By Pedro Pablo Morejon
HAVANA TIMES – He-who-shall-not-be-named is one of the most powerful men in this country. He is a member of the oligarchy that governs Cuba, whose quality of life can be compared to that of prosperous CEOs of capitalist multinationals. Let me explain: a life of luxury, the best food, the latest technology, cars, yachts, planes, trips and perhaps even a harem of young women.
He makes TV appearances from time to time and spews out four pieces of crap, with that know-it-all authoritative pose. The economic blockade… we have to produce more… we have to tackle incompetence… that the real revolutionary has to be on the frontline of problems… bla, bla, bla and a good handful of idiots believe him.
He calls himself a communist, revolutionary and a convinced Fidelista, above all else. Well, I don’t know if he believes this in his heart of hearts, but it’s what he says at least.
For He-who-shall-not-be-named, Cuba is a condominium, a fiefdom, a ranch, or something similar.
Let’s call the next one Mario. He is the director of an important state-led socialist company. He came from quite humble beginnings, but today he has his own, comfortable house in Vedado, which the State gave him after it was seized from its former owners, who emigrated to Miami in the 1990s.
He enjoys a modern car that he’s been assigned, as well as other basic comforts such as free Internet and cellphone, vacations on the beach in holiday homes for cadres, and trips abroad, sometimes. He is a member of the Communist Party and expresses his loyalty to the Revolution.
In Mario’s eyes, Cuba is a heroic country that has firmly resisted US imperialism with dignity.
Let’s carry on with Yanquiel. He has always been violent; he was raised in one of the many broken homes that exist in Cuba. He has poor cultural knowledge and zero ideology, and he aspires to be a respected, important man.

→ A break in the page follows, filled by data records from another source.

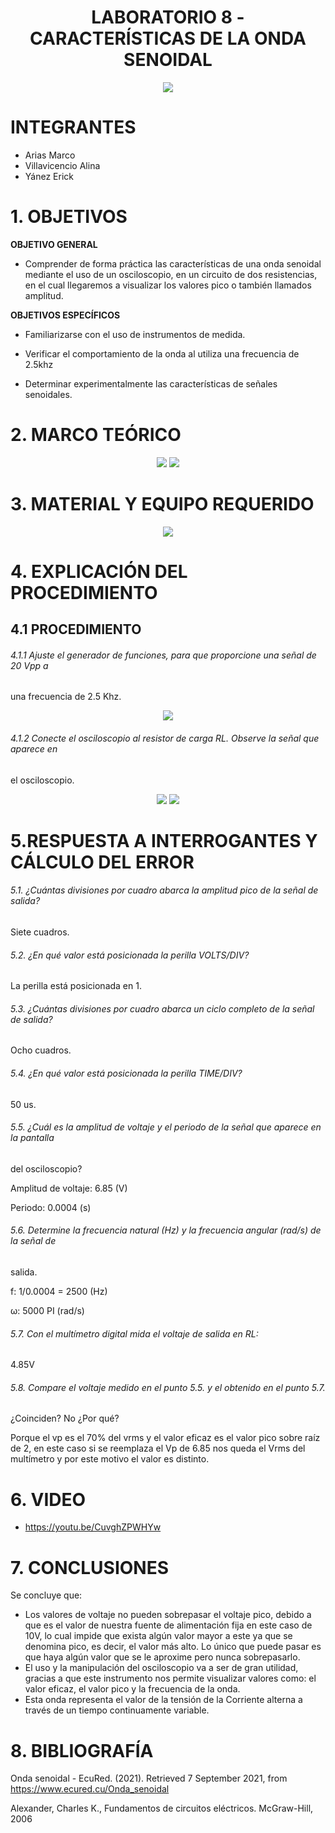 <div align="center">

# LABORATORIO 8 - CARACTERÍSTICAS DE LA ONDA SENOIDAL

![](https://github.com/erickyanez1/IMAGENES-DEBER-1/blob/main/espe.png) 

</div>

# **INTEGRANTES**

- Arias Marco
- Villavicencio Alina
- Yánez Erick


# **1. OBJETIVOS**

**OBJETIVO GENERAL**
  
  - Comprender de forma práctica las características de una onda senoidal mediante el uso de un osciloscopio, en un circuito de dos resistencias, en el cual llegaremos a visualizar los valores pico o también llamados amplitud. 
 
 **OBJETIVOS ESPECÍFICOS**
   
  - Familiarizarse con el uso de instrumentos de medida. 
  
  - Verificar el comportamiento de la onda al utiliza una frecuencia de 2.5khz                                                                                                               
  - Determinar experimentalmente las características de señales senoidales.                                                  
  
# **2. MARCO TEÓRICO**

<div align="center">
  
![](https://github.com/erickyanez1/Laboratorio-8/blob/main/IMG/Mapa1.png)
![](https://github.com/erickyanez1/Laboratorio-8/blob/main/IMG/Mapa52.png)
  
</div>
  
# **3. MATERIAL Y EQUIPO REQUERIDO**

<div align="center">
  
![](https://github.com/erickyanez1/Laboratorio-8/blob/main/IMG/Material.png)
  
</div>

# **4. EXPLICACIÓN DEL PROCEDIMIENTO**

## **4.1 PROCEDIMIENTO**

###### 4.1.1  Ajuste el generador de funciones, para que proporcione una señal de 20 Vpp a
una frecuencia de 2.5 Khz.

<div align="center">

![](https://github.com/erickyanez1/Laboratorio-8/blob/main/IMG/Ajuste_generador.png)
  
</div>


###### 4.1.2 Conecte  el osciloscopio al resistor de carga RL. Observe la señal que aparece en
el osciloscopio.

<div align="center">
  
![](https://github.com/erickyanez1/Laboratorio-8/blob/main/IMG/Se%C3%B1al%20osciloscopio.png)
![](https://github.com/erickyanez1/Laboratorio-8/blob/main/IMG/Onda.png)
  
</div>

#  5.RESPUESTA A INTERROGANTES Y CÁLCULO DEL ERROR


###### 5.1. ¿Cuántas divisiones por cuadro abarca la amplitud pico de la señal de salida?

Siete cuadros.

###### 5.2. ¿En qué valor está posicionada la perilla VOLTS/DIV? 

La perilla está posicionada en 1.

###### 5.3. ¿Cuántas divisiones por cuadro abarca un ciclo completo de la señal de salida?

Ocho cuadros.

###### 5.4. ¿En qué valor está posicionada la perilla TIME/DIV?

50 us.

###### 5.5. ¿Cuál es la amplitud de voltaje y el periodo de la señal que aparece en la pantalla
del osciloscopio?

Amplitud de voltaje: 6.85 (V)

Periodo: 0.0004 (s)

###### 5.6. Determine la frecuencia natural (Hz) y la frecuencia angular (rad/s) de la señal de
salida.

f: 1/0.0004 = 2500 (Hz)

ω: 5000 PI (rad/s)

###### 5.7. Con el multímetro digital mida el voltaje de salida en RL: 

4.85V

###### 5.8. Compare el voltaje medido en el punto 5.5. y el obtenido en el punto 5.7.
¿Coinciden? No ¿Por qué?

Porque el vp es el 70% del vrms y el valor eficaz es el valor pico sobre raíz de 2, en este caso si se reemplaza el Vp de 6.85 nos queda el Vrms del multímetro y por este motivo el valor es distinto.





# **6. VIDEO**

- https://youtu.be/CuvghZPWHYw

# **7. CONCLUSIONES**

Se concluye que:

- Los valores de voltaje no pueden sobrepasar el voltaje pico, debido a que es el valor de nuestra fuente de alimentación fija en este caso de 10V, lo cual impide que exista algún valor mayor a este ya que se denomina pico, es decir, el valor más alto. Lo único que puede pasar es que haya algún valor que se le aproxime pero nunca sobrepasarlo.
- El uso y la manipulación del osciloscopio va a ser de gran utilidad, gracias a que este instrumento nos permite visualizar valores como: el valor eficaz, el valor pico y la frecuencia de la onda.
- Esta onda representa el valor de la tensión de la Corriente alterna a través de un tiempo continuamente variable.

# **8. BIBLIOGRAFÍA**

Onda senoidal - EcuRed. (2021). Retrieved 7 September 2021, from https://www.ecured.cu/Onda_senoidal

Alexander, Charles K., Fundamentos de circuitos eléctricos. McGraw-Hill, 2006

He re-enlisted during his compulsory military service and now he is an officer of the Special Forces, a black beret. He felt very macho, powerful, when he handed out beatings and arrested peaceful protestors during the July 11th protests. According to Yanquiel, Cuba is… Patria o muerte! (Homeland or death).
Ramon is 60 years old and is one of the few that still believes in He-who-shall-not-be-named. He boasts about being a militia member and internationalist. He doesn’t want to accept another version of reality because that would wreak chaos in his conscience, discovering the painful truth that he has dedicated his entire life to a lie. This is why he clings to his convictions and marches every May 1st, showing off his medals.
Suffering blackouts, food and medicine shortages, his house crumbling around him and not having the materials he needs to fix it, isn’t enough for him. Much less if he manages to get by thanks to a daughter who he scorned for being a “gusana” (derogatory term for emigres) for a long time, but who now tops up his phone and sends some money to him from Miami so he doesn’t die. “It’s the blockade’s fault,” you can normally hear him repeat. Ramon had a lobotomy.
According to him, Cuba is a country that has a higher quality of life than most third world countries, in spite of being under the blockade.
Liborio is a family man who has nobody to send him money from abroad, so he can almost never look in the dollar (MLC) stores, which are the only ones that are more-or-less stocked. Like most Cubans, he must invent every day in order to put food on the table and feed his children. His wages are only enough for them to live badly. He has to compensate the meagre rations he gets at the bodega store with whatever he can find on the street. Liborio is a hunter.
He has never been to Varadero or any touristy cay. He’s never traveled abroad. His life is just stress, work, and unsatisfied needs.
There are millions like Liborio. In his eyes, Cuba is Hell without a future.
Last but not least, I want to talk about Antonio, who lives in Madrid, Spain, in a middle-class neighborhood. You can’t exactly call him rich, but he has his own apartment, car and enjoys the basic comforts that civilized capitalism might offer human beings.
Antonio is an I.T. engineer and he works for a tourist company that sells an image of Cuba that is just idyllic: beaches, rum, tobacco, salsa music and sensual mulata women. He is a Leftist, he’s a member of Podemos.
You can see him defend the Cuban government in a frenzied manner on social media. According to his own testimony, he’s been to the island twice, and he was taken aback by the warmth of its people, its excellent health system and the achievements of a socialism that has resisted under the conditions of a “genocidal blockade”.
To tell you the truth, Antonio has spent very little time here. One time, he came as part of a Cuba solidarity brigade, which is nothing but a group of Leftists who are allies of Castrismo, and the only places they visited were Expo Cuba, the Gentetic and Biotech Engineering Center, the Pedro Kouri Institute of Tropical Medicine, Hotel Nacional and Varadero.
The locals he mixed with were friendly public servants and workers, none of whom had pure intentions: the first were doing their job, the latter were after a juicy tip or an economically beneficial relationship… ah, and one or two jineteras (prostitutes) too.
Antonio’s Cuba is a paradise.
I could go on and write a long list depending on the prism people see Cuba through, but Liborio and I share the same Cuba.